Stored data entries
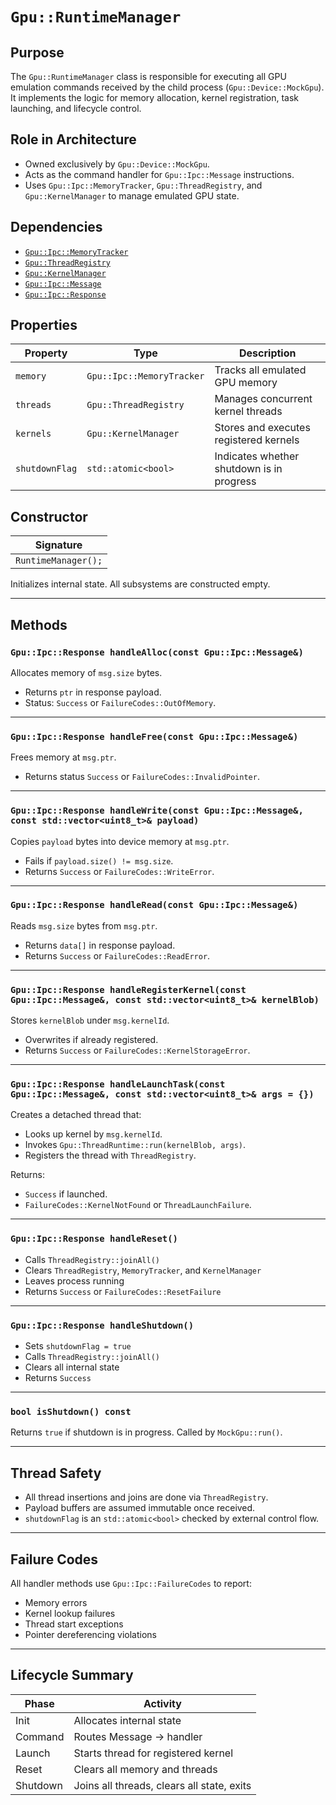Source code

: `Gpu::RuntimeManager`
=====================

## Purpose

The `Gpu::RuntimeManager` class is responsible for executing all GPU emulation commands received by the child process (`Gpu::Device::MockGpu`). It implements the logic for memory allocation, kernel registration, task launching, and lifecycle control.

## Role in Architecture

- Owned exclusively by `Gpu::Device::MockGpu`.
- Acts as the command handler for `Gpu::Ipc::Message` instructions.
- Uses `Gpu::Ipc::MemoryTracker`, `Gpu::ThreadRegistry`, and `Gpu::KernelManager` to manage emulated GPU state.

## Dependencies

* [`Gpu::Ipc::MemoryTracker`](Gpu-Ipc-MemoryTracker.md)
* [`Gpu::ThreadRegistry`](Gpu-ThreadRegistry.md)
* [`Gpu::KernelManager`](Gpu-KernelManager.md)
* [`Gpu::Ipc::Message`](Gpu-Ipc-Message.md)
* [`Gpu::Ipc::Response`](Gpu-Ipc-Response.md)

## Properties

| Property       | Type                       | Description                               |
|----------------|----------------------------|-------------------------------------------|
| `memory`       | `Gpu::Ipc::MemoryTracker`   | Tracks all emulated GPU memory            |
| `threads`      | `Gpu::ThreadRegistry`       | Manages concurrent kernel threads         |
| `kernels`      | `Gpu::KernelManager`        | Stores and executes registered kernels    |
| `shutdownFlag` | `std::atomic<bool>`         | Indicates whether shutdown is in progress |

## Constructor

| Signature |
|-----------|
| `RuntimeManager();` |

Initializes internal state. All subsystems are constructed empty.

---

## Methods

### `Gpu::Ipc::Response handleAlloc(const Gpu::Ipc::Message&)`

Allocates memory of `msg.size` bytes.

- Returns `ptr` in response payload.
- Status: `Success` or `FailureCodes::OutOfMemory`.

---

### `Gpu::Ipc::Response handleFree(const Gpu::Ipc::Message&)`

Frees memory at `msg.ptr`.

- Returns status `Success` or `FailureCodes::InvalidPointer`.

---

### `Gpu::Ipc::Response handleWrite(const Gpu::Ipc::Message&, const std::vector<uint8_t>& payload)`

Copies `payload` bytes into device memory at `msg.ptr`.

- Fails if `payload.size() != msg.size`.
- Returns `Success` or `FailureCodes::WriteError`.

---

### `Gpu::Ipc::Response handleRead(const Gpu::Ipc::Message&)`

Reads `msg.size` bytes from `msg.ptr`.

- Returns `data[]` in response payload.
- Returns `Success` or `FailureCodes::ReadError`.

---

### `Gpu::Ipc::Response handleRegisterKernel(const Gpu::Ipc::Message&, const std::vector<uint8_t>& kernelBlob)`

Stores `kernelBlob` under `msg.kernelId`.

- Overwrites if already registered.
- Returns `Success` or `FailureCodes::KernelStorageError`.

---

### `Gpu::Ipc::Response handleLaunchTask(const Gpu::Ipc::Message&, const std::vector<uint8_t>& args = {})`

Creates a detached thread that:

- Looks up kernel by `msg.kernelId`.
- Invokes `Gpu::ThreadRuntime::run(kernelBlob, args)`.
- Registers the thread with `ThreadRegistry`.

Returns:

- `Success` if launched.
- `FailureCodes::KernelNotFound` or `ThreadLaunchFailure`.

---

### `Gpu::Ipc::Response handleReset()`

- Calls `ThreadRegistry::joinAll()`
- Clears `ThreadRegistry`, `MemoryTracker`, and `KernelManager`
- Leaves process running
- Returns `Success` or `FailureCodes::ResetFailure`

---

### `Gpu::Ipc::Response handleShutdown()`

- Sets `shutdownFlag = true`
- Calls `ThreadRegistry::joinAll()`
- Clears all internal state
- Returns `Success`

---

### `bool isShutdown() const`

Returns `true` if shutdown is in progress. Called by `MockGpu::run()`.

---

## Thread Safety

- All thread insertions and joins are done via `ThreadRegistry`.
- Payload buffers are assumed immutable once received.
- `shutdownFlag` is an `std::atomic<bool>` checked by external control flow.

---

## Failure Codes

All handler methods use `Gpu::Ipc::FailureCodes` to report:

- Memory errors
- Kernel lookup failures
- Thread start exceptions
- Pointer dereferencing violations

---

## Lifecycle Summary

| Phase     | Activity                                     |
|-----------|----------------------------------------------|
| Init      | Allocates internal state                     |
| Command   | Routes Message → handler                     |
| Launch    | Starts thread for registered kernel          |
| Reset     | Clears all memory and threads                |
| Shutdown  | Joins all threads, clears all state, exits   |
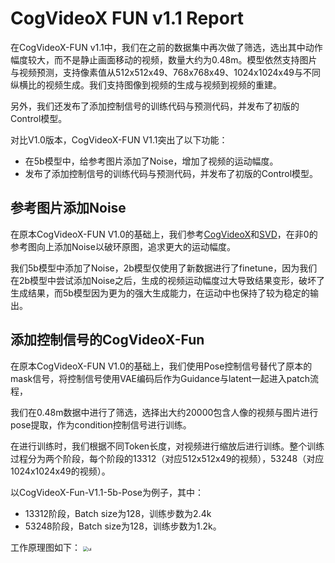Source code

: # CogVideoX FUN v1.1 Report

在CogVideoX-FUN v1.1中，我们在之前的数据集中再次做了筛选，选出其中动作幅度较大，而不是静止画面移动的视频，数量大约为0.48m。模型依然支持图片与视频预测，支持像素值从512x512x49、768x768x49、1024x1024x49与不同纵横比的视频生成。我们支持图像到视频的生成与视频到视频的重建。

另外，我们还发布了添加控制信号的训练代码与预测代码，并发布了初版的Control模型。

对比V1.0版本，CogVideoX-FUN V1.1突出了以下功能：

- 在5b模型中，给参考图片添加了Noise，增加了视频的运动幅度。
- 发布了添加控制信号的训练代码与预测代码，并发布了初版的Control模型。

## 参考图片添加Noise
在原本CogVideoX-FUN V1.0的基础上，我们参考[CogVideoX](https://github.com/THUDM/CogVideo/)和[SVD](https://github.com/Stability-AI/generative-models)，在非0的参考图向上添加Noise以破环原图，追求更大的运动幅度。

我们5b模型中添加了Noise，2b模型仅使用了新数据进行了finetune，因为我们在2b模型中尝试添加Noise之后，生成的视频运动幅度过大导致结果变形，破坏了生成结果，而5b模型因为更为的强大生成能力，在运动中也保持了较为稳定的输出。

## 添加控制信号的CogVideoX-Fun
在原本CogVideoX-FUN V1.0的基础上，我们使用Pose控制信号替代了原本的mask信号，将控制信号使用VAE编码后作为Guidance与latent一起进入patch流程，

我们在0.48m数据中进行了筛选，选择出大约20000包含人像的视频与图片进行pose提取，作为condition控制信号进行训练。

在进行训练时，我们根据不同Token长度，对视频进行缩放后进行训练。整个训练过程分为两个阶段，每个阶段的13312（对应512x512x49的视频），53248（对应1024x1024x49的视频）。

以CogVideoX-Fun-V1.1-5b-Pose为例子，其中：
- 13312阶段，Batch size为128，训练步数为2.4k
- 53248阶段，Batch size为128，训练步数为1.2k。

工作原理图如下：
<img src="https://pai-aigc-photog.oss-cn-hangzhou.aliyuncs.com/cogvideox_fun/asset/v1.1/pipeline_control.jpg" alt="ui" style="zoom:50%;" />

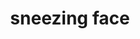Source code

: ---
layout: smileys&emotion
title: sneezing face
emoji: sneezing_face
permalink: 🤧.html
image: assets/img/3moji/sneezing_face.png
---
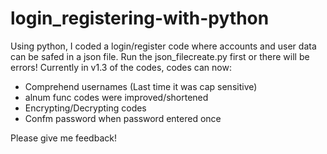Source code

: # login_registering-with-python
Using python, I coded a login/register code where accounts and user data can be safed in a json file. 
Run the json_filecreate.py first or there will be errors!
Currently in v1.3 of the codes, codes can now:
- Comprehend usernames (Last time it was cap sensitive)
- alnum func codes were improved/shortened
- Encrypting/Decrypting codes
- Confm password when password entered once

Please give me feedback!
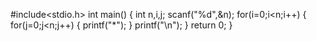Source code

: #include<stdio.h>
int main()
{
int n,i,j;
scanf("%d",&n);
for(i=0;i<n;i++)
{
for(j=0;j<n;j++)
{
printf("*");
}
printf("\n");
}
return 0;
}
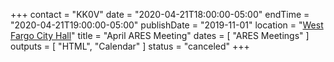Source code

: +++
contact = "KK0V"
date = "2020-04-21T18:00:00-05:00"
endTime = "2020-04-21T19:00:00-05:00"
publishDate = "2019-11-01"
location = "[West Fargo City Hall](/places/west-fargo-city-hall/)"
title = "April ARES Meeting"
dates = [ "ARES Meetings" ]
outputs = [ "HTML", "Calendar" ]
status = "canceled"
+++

# Exercise aim
Copy out the lines above unchanged. Skip the images.

# Output
Source code

: `Gpu::RuntimeManager`
=====================

## Purpose

The `Gpu::RuntimeManager` class is responsible for executing all GPU emulation commands received by the child process (`Gpu::Device::MockGpu`). It implements the logic for memory allocation, kernel registration, task launching, and lifecycle control.

## Role in Architecture

- Owned exclusively by `Gpu::Device::MockGpu`.
- Acts as the command handler for `Gpu::Ipc::Message` instructions.
- Uses `Gpu::Ipc::MemoryTracker`, `Gpu::ThreadRegistry`, and `Gpu::KernelManager` to manage emulated GPU state.

## Dependencies

* [`Gpu::Ipc::MemoryTracker`](Gpu-Ipc-MemoryTracker.md)
* [`Gpu::ThreadRegistry`](Gpu-ThreadRegistry.md)
* [`Gpu::KernelManager`](Gpu-KernelManager.md)
* [`Gpu::Ipc::Message`](Gpu-Ipc-Message.md)
* [`Gpu::Ipc::Response`](Gpu-Ipc-Response.md)

## Properties

| Property       | Type                       | Description                               |
|----------------|----------------------------|-------------------------------------------|
| `memory`       | `Gpu::Ipc::MemoryTracker`   | Tracks all emulated GPU memory            |
| `threads`      | `Gpu::ThreadRegistry`       | Manages concurrent kernel threads         |
| `kernels`      | `Gpu::KernelManager`        | Stores and executes registered kernels    |
| `shutdownFlag` | `std::atomic<bool>`         | Indicates whether shutdown is in progress |

## Constructor

| Signature |
|-----------|
| `RuntimeManager();` |

Initializes internal state. All subsystems are constructed empty.

---

## Methods

### `Gpu::Ipc::Response handleAlloc(const Gpu::Ipc::Message&)`

Allocates memory of `msg.size` bytes.

- Returns `ptr` in response payload.
- Status: `Success` or `FailureCodes::OutOfMemory`.

---

### `Gpu::Ipc::Response handleFree(const Gpu::Ipc::Message&)`

Frees memory at `msg.ptr`.

- Returns status `Success` or `FailureCodes::InvalidPointer`.

---

### `Gpu::Ipc::Response handleWrite(const Gpu::Ipc::Message&, const std::vector<uint8_t>& payload)`

Copies `payload` bytes into device memory at `msg.ptr`.

- Fails if `payload.size() != msg.size`.
- Returns `Success` or `FailureCodes::WriteError`.

---

### `Gpu::Ipc::Response handleRead(const Gpu::Ipc::Message&)`

Reads `msg.size` bytes from `msg.ptr`.

- Returns `data[]` in response payload.
- Returns `Success` or `FailureCodes::ReadError`.

---

### `Gpu::Ipc::Response handleRegisterKernel(const Gpu::Ipc::Message&, const std::vector<uint8_t>& kernelBlob)`

Stores `kernelBlob` under `msg.kernelId`.

- Overwrites if already registered.
- Returns `Success` or `FailureCodes::KernelStorageError`.

---

### `Gpu::Ipc::Response handleLaunchTask(const Gpu::Ipc::Message&, const std::vector<uint8_t>& args = {})`

Creates a detached thread that:

- Looks up kernel by `msg.kernelId`.
- Invokes `Gpu::ThreadRuntime::run(kernelBlob, args)`.
- Registers the thread with `ThreadRegistry`.

Returns:

- `Success` if launched.
- `FailureCodes::KernelNotFound` or `ThreadLaunchFailure`.

---

### `Gpu::Ipc::Response handleReset()`

- Calls `ThreadRegistry::joinAll()`
- Clears `ThreadRegistry`, `MemoryTracker`, and `KernelManager`
- Leaves process running
- Returns `Success` or `FailureCodes::ResetFailure`

---

### `Gpu::Ipc::Response handleShutdown()`

- Sets `shutdownFlag = true`
- Calls `ThreadRegistry::joinAll()`
- Clears all internal state
- Returns `Success`

---

### `bool isShutdown() const`

Returns `true` if shutdown is in progress. Called by `MockGpu::run()`.

---

## Thread Safety

- All thread insertions and joins are done via `ThreadRegistry`.
- Payload buffers are assumed immutable once received.
- `shutdownFlag` is an `std::atomic<bool>` checked by external control flow.

---

## Failure Codes

All handler methods use `Gpu::Ipc::FailureCodes` to report:

- Memory errors
- Kernel lookup failures
- Thread start exceptions
- Pointer dereferencing violations

---

## Lifecycle Summary

| Phase     | Activity                                     |
|-----------|----------------------------------------------|
| Init      | Allocates internal state                     |
| Command   | Routes Message → handler                     |
| Launch    | Starts thread for registered kernel          |
| Reset     | Clears all memory and threads                |
| Shutdown  | Joins all threads, clears all state, exits   |
Source code

: # CogVideoX FUN v1.1 Report

在CogVideoX-FUN v1.1中，我们在之前的数据集中再次做了筛选，选出其中动作幅度较大，而不是静止画面移动的视频，数量大约为0.48m。模型依然支持图片与视频预测，支持像素值从512x512x49、768x768x49、1024x1024x49与不同纵横比的视频生成。我们支持图像到视频的生成与视频到视频的重建。

另外，我们还发布了添加控制信号的训练代码与预测代码，并发布了初版的Control模型。

对比V1.0版本，CogVideoX-FUN V1.1突出了以下功能：

- 在5b模型中，给参考图片添加了Noise，增加了视频的运动幅度。
- 发布了添加控制信号的训练代码与预测代码，并发布了初版的Control模型。

## 参考图片添加Noise
在原本CogVideoX-FUN V1.0的基础上，我们参考[CogVideoX](https://github.com/THUDM/CogVideo/)和[SVD](https://github.com/Stability-AI/generative-models)，在非0的参考图向上添加Noise以破环原图，追求更大的运动幅度。

我们5b模型中添加了Noise，2b模型仅使用了新数据进行了finetune，因为我们在2b模型中尝试添加Noise之后，生成的视频运动幅度过大导致结果变形，破坏了生成结果，而5b模型因为更为的强大生成能力，在运动中也保持了较为稳定的输出。

## 添加控制信号的CogVideoX-Fun
在原本CogVideoX-FUN V1.0的基础上，我们使用Pose控制信号替代了原本的mask信号，将控制信号使用VAE编码后作为Guidance与latent一起进入patch流程，

我们在0.48m数据中进行了筛选，选择出大约20000包含人像的视频与图片进行pose提取，作为condition控制信号进行训练。

在进行训练时，我们根据不同Token长度，对视频进行缩放后进行训练。整个训练过程分为两个阶段，每个阶段的13312（对应512x512x49的视频），53248（对应1024x1024x49的视频）。

以CogVideoX-Fun-V1.1-5b-Pose为例子，其中：
- 13312阶段，Batch size为128，训练步数为2.4k
- 53248阶段，Batch size为128，训练步数为1.2k。

工作原理图如下：
<img src="https://pai-aigc-photog.oss-cn-hangzhou.aliyuncs.com/cogvideox_fun/asset/v1.1/pipeline_control.jpg" alt="ui" style="zoom:50%;" />

Source code

: ---
layout: smileys&emotion
title: sneezing face
emoji: sneezing_face
permalink: 🤧.html
image: assets/img/3moji/sneezing_face.png
---
Source code

: # login_registering-with-python
Using python, I coded a login/register code where accounts and user data can be safed in a json file. 
Run the json_filecreate.py first or there will be errors!
Currently in v1.3 of the codes, codes can now:
- Comprehend usernames (Last time it was cap sensitive)
- alnum func codes were improved/shortened
- Encrypting/Decrypting codes
- Confm password when password entered once

Please give me feedback!
Source code

: #include<stdio.h>
int main()
{
int n,i,j;
scanf("%d",&n);
for(i=0;i<n;i++)
{
for(j=0;j<n;j++)
{
printf("*");
}
printf("\n");
}
return 0;
}
Source code

: +++
contact = "KK0V"
date = "2020-04-21T18:00:00-05:00"
endTime = "2020-04-21T19:00:00-05:00"
publishDate = "2019-11-01"
location = "[West Fargo City Hall](/places/west-fargo-city-hall/)"
title = "April ARES Meeting"
dates = [ "ARES Meetings" ]
outputs = [ "HTML", "Calendar" ]
status = "canceled"
+++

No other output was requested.